▶ Description of the task
Report each line of the entries that includes "your" by copying it.

[Data excerpts]
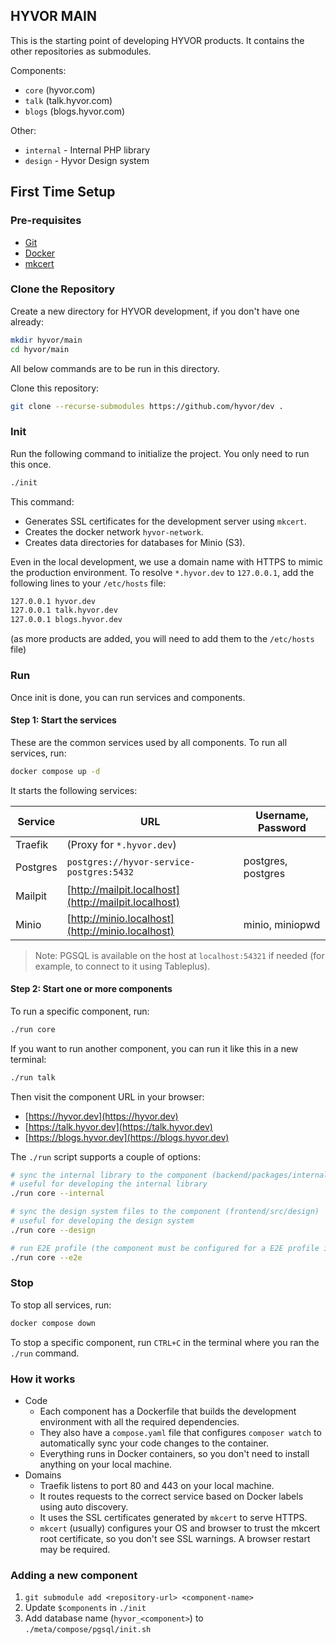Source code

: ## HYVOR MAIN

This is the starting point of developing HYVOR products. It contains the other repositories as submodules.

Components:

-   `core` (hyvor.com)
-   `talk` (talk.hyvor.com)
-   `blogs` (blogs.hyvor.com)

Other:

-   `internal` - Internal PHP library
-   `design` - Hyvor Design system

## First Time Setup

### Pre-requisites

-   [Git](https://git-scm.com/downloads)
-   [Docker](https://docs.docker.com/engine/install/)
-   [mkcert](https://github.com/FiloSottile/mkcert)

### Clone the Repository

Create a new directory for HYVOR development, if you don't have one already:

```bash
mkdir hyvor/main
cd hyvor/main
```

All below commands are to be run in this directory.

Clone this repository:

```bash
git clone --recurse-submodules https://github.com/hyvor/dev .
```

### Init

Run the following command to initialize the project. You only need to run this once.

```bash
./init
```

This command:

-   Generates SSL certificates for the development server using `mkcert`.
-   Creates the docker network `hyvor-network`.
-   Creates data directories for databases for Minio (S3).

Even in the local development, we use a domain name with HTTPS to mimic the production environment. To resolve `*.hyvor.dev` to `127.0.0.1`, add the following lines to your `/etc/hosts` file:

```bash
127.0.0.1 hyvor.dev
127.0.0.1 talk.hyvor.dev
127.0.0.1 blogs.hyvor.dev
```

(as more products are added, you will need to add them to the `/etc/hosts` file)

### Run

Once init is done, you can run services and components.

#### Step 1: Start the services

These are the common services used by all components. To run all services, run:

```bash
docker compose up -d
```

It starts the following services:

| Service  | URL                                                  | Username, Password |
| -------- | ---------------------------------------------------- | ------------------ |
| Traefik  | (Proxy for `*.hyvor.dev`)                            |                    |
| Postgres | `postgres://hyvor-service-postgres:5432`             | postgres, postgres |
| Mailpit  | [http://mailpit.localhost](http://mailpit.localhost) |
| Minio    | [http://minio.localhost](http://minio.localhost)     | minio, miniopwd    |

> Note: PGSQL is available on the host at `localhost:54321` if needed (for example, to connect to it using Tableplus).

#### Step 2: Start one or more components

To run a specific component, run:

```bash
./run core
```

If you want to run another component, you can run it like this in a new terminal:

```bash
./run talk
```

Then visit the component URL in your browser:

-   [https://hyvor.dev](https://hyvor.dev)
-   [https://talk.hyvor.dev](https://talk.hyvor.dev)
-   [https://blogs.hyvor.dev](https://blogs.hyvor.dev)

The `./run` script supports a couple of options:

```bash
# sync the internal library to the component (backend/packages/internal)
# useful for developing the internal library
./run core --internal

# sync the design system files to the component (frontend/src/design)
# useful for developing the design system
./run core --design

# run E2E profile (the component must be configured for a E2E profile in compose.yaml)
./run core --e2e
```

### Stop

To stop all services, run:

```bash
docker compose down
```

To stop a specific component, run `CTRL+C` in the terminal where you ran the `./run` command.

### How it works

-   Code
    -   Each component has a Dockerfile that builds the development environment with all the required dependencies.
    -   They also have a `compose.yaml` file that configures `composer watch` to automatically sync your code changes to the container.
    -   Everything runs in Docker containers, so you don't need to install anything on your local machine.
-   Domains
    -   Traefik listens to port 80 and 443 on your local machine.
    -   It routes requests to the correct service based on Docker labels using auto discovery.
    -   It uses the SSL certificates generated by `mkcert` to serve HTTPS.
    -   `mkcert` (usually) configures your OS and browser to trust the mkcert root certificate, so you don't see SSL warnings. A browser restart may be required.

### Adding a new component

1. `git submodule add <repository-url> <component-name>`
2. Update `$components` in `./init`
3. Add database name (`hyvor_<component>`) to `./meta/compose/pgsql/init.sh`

▶ Result
Even in the local development, we use a domain name with HTTPS to mimic the production environment. To resolve `*.hyvor.dev` to `127.0.0.1`, add the following lines to your `/etc/hosts` file:
Then visit the component URL in your browser:
    -   They also have a `compose.yaml` file that configures `composer watch` to automatically sync your code changes to the container.
    -   Everything runs in Docker containers, so you don't need to install anything on your local machine.
    -   Traefik listens to port 80 and 443 on your local machine.
    -   `mkcert` (usually) configures your OS and browser to trust the mkcert root certificate, so you don't see SSL warnings. A browser restart may be required.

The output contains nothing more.